Мы не можем вернуться, говорит Гембел. И, конечно, старый «Уршанаби» отлетал своё. Никто уже не поднимется наверх. Хотя они всегда твердили друг другу, Основатели, как они спустят вниз ещё людей, исполнят своё обещание перед подавляющим большинством человеческих существ, что они привезли с Земли. Но те Основатели стали семьями-основательницами, стали ветвящимися династиями и лишними ртами, что надо кормить, — до самых пределов скудных ресурсов колонии. Стали, в конце концов, тем узловатым клубком соперничающих наследств. А наверху, на «Энкиду», безмолвное большинство ждало в своих холодных ложах — даже не наблюдая, просто спя. Пока одна за другой не отказали системы корабля и они, несомненно, не умерли. Но ненаблюдаемо, а потому неопределённо. Теперь, в дряхлении Приземления, люди поминают их как лицо незримого мира, что питает к ним совершенно оправданную злобу. Стражи, брошенные на орбите, как призраки так и не рождённых детей.

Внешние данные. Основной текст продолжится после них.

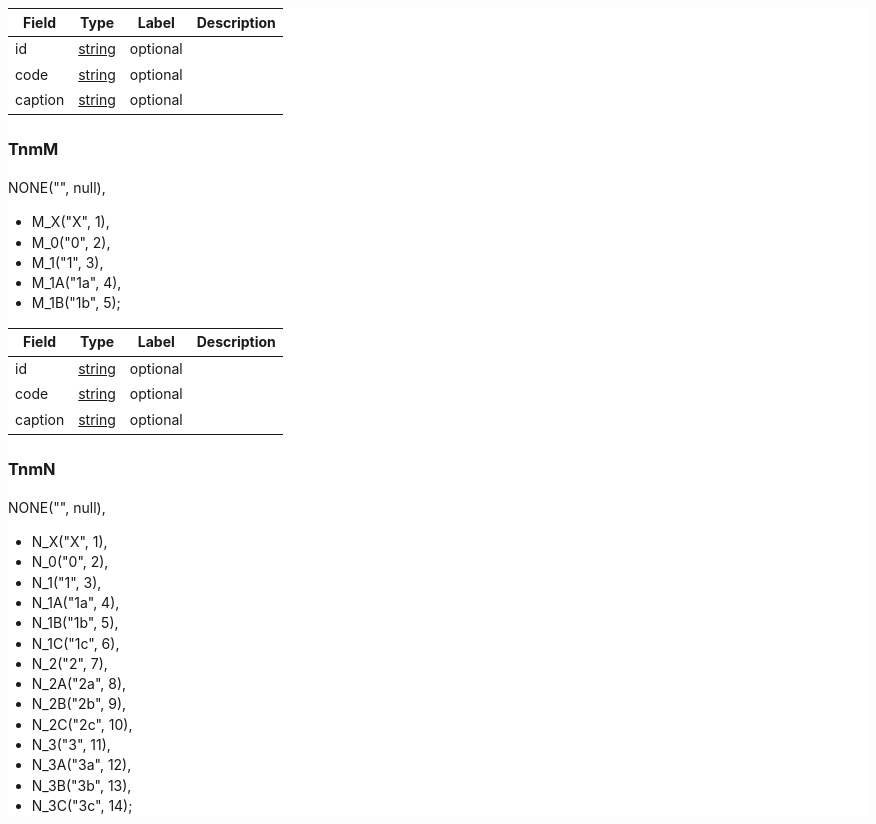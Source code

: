 
| Field | Type | Label | Description |
| ----- | ---- | ----- | ----------- |
| id | [string](#string) | optional |  |
| code | [string](#string) | optional |  |
| caption | [string](#string) | optional |  |






<a name="com-siams-med-api-TnmM"></a>

### TnmM
NONE(&#34;&#34;, null),
* M_X(&#34;X&#34;, 1),
* M_0(&#34;0&#34;, 2),
* M_1(&#34;1&#34;, 3),
* M_1A(&#34;1a&#34;, 4),
* M_1B(&#34;1b&#34;, 5);


| Field | Type | Label | Description |
| ----- | ---- | ----- | ----------- |
| id | [string](#string) | optional |  |
| code | [string](#string) | optional |  |
| caption | [string](#string) | optional |  |






<a name="com-siams-med-api-TnmN"></a>

### TnmN
NONE(&#34;&#34;, null),
* N_X(&#34;X&#34;, 1),
* N_0(&#34;0&#34;, 2),
* N_1(&#34;1&#34;, 3),
* N_1A(&#34;1a&#34;, 4),
* N_1B(&#34;1b&#34;, 5),
* N_1C(&#34;1c&#34;, 6),
* N_2(&#34;2&#34;, 7),
* N_2A(&#34;2a&#34;, 8),
* N_2B(&#34;2b&#34;, 9),
* N_2C(&#34;2c&#34;, 10),
* N_3(&#34;3&#34;, 11),
* N_3A(&#34;3a&#34;, 12),
* N_3B(&#34;3b&#34;, 13),
* N_3C(&#34;3c&#34;, 14);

Мы не можем вернуться — означая не просто ещё один опасный полёт к кораблю-матке, а поколения принятых решений, что оставили Стражей навеки полыхать поперёк ночного неба в стылой тесноте мёртвого корабля. Так и не узнавших света и жизни мира, к которому их привезли.

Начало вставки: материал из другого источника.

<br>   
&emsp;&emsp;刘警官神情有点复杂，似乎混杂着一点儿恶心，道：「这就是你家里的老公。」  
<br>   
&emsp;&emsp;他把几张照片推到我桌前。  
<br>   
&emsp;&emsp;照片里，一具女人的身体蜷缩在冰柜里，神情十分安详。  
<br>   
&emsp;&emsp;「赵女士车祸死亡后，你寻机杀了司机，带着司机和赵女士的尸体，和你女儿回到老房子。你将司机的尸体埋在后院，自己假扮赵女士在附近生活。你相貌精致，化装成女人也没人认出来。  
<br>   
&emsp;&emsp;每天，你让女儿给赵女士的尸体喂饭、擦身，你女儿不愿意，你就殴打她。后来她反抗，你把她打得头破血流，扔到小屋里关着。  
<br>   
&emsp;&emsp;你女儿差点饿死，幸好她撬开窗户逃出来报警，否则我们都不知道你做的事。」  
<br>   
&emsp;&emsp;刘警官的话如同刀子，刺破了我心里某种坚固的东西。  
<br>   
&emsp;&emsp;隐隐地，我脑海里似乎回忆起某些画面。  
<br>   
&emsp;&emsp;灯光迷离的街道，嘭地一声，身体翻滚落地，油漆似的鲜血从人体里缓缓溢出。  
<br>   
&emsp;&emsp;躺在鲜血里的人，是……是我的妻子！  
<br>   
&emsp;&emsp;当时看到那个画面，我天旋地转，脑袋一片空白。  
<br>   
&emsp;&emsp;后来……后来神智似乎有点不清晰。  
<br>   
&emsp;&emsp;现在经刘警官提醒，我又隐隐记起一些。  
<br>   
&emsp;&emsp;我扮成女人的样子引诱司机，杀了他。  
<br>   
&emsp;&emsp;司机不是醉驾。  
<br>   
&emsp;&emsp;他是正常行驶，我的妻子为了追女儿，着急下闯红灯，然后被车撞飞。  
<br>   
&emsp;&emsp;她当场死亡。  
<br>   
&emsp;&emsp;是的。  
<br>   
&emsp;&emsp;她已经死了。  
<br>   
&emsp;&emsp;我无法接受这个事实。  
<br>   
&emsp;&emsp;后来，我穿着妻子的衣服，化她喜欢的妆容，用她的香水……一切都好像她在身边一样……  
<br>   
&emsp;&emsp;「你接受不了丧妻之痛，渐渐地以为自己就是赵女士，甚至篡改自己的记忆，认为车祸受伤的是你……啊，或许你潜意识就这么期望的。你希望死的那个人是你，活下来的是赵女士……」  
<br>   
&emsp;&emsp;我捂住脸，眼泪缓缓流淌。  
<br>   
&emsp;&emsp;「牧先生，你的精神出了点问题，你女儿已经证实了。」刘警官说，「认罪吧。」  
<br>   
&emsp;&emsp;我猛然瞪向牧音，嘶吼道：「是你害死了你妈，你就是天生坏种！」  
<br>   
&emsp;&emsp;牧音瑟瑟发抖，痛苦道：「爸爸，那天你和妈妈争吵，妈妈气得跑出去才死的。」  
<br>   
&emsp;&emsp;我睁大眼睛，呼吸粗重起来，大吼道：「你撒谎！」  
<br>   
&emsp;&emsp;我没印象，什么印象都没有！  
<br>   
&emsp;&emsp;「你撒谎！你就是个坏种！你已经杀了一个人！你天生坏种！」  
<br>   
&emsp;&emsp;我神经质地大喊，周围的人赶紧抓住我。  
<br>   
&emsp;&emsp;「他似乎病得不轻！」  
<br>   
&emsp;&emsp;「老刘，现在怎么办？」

— Дело не в том, — говорит кто-то. Голос её отца, узнаёт Лифф. Он теперь в комнате. И Гембел, что сошёл в могилу задолго до того, с ним соглашается. Двое людей, разделённых во времени, соединённых в её памяти.
— Мы знаем, что это, — говорит её дед. Он тоже в комнате, исчезнувший от её бока, будто дожидался своего выхода на сцену. — Мы слышали их, когда прибыли. И у нас прежде не было возможности. Мы были заняты тем, чтобы выжить самим и строить для следующего поколения. Но там, снаружи, есть что-то, кроме нас. — И это нас охватывает всех Секкеров или Стражей, что когда-либо были, — рубеж между человеческим и чем-то совершенно иным.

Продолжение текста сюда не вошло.